Omschrijving afwijkingen | saldo'20 | overhe-veling | resultaat |
---|---|---|---|
a) personeelslasten incl. inhuur & inkomsten | 5,2 | 2,7 | 2,5 |
b) Bedrijfsmiddelen | 1,4 | 1,4 | 0,0 |
c) ICT & DT | 0,5 | 0,5 | 0,0 |
d) Projecten | -1,8 | 0,0 | -1,8 |
e) Gemeentebrede bedrijfsvoering | -1,3 | 0,0 | -1,3 |
f) overig (incl. interne doorberekening/afronding) | -0,1 | -0,1 | 0,0 |
resultaat exclusief reservemutates | 3,9 | 4,5 | -0,6 |
g) verrekening via reserves | -4,1 | -4,5 | 0,4 |
7 Overhead | -0,2 | 0,0 | -0,2 |
a) Personeelslasten, incl. inhuur en samenhangende inkomsten
Deze categorie is met € 95 miljoen het grootste volume binnen het programma overhead. Op dit totaal is per saldo sprake van een onderuitputting van € 5,2 miljoen (5,5%).
Ruim de helft hiervan (€ 2,7 miljoen) betreft overlopende verplichtingen. Dit valt in drie onderdelen uiteen:
- In de eerste plaats de uitvoering van de TOZO-regeling (€ 0,9 miljoen). Gemeenten hebben bedragen voor uitvoeringskosten ontvangen in 2020, de hiermee verband houdende werkzaamheden lopen nog door in de periode ’22-’25.
- In de tweede plaats zijn binnen de gemeentebrede bedrijfsvoering middelen vrijgemaakt voor extra programmatische inzet op de trajecten “voorbereiding invoering Omgevingswet” en “Zicht en Grip op Jeugd” voor Aalsmeer en Amstelveen. Van de 2021 gereserveerde bedragen komt € 0,7 miljoen in 2022 tot besteding;
- In de derde plaats resteert € 1,1 miljoen overige faseringen van budgetten met bijbehorende werkzaamheden naar 2022. Dit betreft incidentele middelen, voortvloeiend uit besluitvorming via Perspectiefnota’s/Begrotingsvoorstellen over uiteenlopende onderwerpen, die nog niet (volledig) in 2021 tot uitvoering, c.q. besteding zijn gekomen.

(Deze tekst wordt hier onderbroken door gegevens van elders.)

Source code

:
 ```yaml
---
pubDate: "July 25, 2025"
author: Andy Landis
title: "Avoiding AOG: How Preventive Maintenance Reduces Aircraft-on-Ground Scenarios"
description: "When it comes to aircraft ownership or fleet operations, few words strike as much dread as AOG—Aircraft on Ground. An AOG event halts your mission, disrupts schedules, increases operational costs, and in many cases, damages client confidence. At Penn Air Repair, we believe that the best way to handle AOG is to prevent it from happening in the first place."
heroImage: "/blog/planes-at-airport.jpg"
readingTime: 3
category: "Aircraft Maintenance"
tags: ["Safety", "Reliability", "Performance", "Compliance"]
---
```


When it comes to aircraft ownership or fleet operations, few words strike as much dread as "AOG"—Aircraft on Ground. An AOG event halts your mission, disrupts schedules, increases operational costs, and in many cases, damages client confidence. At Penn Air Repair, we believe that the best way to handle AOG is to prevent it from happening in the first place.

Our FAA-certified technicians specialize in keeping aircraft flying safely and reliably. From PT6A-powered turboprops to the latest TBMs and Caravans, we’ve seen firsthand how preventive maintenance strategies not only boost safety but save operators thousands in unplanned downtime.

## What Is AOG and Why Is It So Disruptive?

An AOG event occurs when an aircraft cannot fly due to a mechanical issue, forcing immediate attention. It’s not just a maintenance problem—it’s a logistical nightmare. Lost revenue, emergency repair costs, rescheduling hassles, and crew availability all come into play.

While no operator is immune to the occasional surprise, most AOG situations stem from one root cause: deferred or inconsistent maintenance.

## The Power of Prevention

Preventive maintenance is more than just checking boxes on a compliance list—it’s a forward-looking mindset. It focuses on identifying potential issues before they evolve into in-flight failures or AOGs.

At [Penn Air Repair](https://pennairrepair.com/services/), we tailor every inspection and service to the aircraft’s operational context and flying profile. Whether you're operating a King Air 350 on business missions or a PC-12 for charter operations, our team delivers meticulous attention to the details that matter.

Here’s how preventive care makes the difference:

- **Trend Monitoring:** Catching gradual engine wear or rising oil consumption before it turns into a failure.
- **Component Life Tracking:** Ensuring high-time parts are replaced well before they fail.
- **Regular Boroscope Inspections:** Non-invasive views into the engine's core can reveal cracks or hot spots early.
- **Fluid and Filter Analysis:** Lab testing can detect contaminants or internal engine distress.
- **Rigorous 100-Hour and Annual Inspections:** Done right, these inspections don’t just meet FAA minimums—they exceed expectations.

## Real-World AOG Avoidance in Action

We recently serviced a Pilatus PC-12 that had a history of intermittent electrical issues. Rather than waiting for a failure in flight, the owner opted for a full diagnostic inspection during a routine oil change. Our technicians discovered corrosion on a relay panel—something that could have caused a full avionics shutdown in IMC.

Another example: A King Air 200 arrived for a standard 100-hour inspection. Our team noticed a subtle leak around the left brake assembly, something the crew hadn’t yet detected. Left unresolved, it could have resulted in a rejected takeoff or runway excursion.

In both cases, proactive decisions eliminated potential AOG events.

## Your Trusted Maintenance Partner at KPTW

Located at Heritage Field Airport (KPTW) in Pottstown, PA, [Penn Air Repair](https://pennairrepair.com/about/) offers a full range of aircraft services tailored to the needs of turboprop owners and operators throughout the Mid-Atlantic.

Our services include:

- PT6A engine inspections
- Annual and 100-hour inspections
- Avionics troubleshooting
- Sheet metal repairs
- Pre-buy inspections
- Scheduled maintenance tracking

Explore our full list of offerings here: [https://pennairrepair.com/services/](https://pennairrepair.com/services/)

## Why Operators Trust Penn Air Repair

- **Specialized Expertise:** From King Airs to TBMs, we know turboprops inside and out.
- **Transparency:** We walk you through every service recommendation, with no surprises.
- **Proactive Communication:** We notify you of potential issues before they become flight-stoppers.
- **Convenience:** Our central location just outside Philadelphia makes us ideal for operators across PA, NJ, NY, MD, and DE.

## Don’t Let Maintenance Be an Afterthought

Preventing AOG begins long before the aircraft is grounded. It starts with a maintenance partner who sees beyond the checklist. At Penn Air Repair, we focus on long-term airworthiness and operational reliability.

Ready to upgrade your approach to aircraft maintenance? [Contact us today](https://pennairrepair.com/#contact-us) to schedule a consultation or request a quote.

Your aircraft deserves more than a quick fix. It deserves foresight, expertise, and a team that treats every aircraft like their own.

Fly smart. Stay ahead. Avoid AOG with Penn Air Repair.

Het resterende resultaat (€ 2,5 miljoen) is een onderuitputting van 2,8% binnen de taakstellende formatiebudgettering. Hiervan betreft € 0,5 miljoen hogere inkomsten personeel door detachering, UWV bijdragen en werkzaamheden voor derden. Daarnaast is sprake van overschotten op de budgetten voor opleidingen, reiskosten en overige personeelsactiviteiten (€ 1,3 miljoen). Dit is met name corona-gerelateerd. Voor het overige (€ 0,7 miljoen) is het resultaat het saldo van een veelheid aan plussen en minnen over de hele breedte van de organisatie.
b) Bedrijfsmiddelen
Door het wereldwijde tekort aan grondstoffen- en microchips, kon de leverancier van de nieuwe elektrische bedrijfswagens niet voldoen aan de leververplichtingen in 2021. Daarnaast is een aantal andere geplande inkopen zoals aanhangers en werktuigen door gebrek aan inkoopcapaciteit uitgesteld. Het gaat in totaal om afgerond € 1,4 miljoen. Voor 2022 wordt extra capaciteit aangewend om de inkopen te realiseren en achterstanden in te lopen. De verwachting is dat de bestelling van elektrische bedrijfswagens eerste helft 2022 geleverd gaat worden.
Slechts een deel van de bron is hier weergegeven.